Fail konumundaki müşterek ism-i mevsûl مَنْ ‘in sılası olan تَزَكّٰىۙ cümlesi, müspet muzari fiil sıygasında, faide-i haber ibtidaî kelamdır. Muzari fiil teceddüt, istimrar ve tecessüm ifade etmiştir. Muzari fiil tecessüm özelliği sayesinde muhatabın muhayyilesini harekete geçirerek olayı daha iyi anlamasını sağlar.Muzari fiilin geldiği hallerde çoğunlukla bu gaye mevcuttur. Muzari fiilin kullanımıyla sahne muhatabın gözünde sanki o anda canlanır. Bu da insanı etkiler. (Fatma Serap Karamollaoğlu, Kur'an Işığında Belâgat Dersleri Meânî İlmi)

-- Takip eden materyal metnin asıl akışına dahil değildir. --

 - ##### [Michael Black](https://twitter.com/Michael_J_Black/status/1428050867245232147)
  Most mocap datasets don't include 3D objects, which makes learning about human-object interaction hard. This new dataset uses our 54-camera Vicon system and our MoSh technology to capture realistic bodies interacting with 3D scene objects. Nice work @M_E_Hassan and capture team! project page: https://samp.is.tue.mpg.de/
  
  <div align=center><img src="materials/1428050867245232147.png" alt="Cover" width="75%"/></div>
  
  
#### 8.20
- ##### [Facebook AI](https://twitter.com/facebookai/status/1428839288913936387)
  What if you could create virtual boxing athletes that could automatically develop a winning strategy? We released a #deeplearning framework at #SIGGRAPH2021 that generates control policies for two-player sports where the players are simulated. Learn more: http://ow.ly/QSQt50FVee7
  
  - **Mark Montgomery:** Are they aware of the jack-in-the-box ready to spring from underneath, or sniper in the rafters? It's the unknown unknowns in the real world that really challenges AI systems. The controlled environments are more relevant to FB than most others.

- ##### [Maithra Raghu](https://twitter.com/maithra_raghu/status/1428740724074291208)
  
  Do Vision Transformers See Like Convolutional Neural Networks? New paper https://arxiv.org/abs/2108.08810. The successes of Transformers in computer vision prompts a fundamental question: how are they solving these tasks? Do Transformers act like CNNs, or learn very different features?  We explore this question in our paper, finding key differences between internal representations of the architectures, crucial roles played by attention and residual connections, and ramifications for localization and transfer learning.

Sülasisi فلح olan اَفْلَحَ fiili إفْعَألَ babındadır. Bu bab fiile kesret, haynunet, sayruret, izale, zamana ve mekana duhul manaları katar.
تَزَكّٰىۙ fiili تفعّل babındadır. Sülasisi ذكو ’dir. Bu bab fiile mutavaat, tekellüf, ittihaz, sayruret, tecennüp (sakınma) ve taleb anlamları katar.
Kendisini arındıran şirk ve günahlardan temizlenen veya namaz için [abdest alıp] temizlenen… Yahut -artma anlamındaki الزَّكَاء kökünden- takvâyı çoğaltan ya da - صدق kökünden - تصدّق (sadaka verdi) ifadesine benzer şekilde zekat verme faaliyetinde bulunan (felaha erer). (Keşşâf)
Allah Teâlâ, Kendisinin delilleri hususunda tefekkür ve teemmülden yüz çevirenlerle ilgili olarak vaid ve tehdidine yer verince, bunun peşinden de şirk pisliklerinden temizlenenler ve arınanlar için söz konusu olan vaadini getirmiştir.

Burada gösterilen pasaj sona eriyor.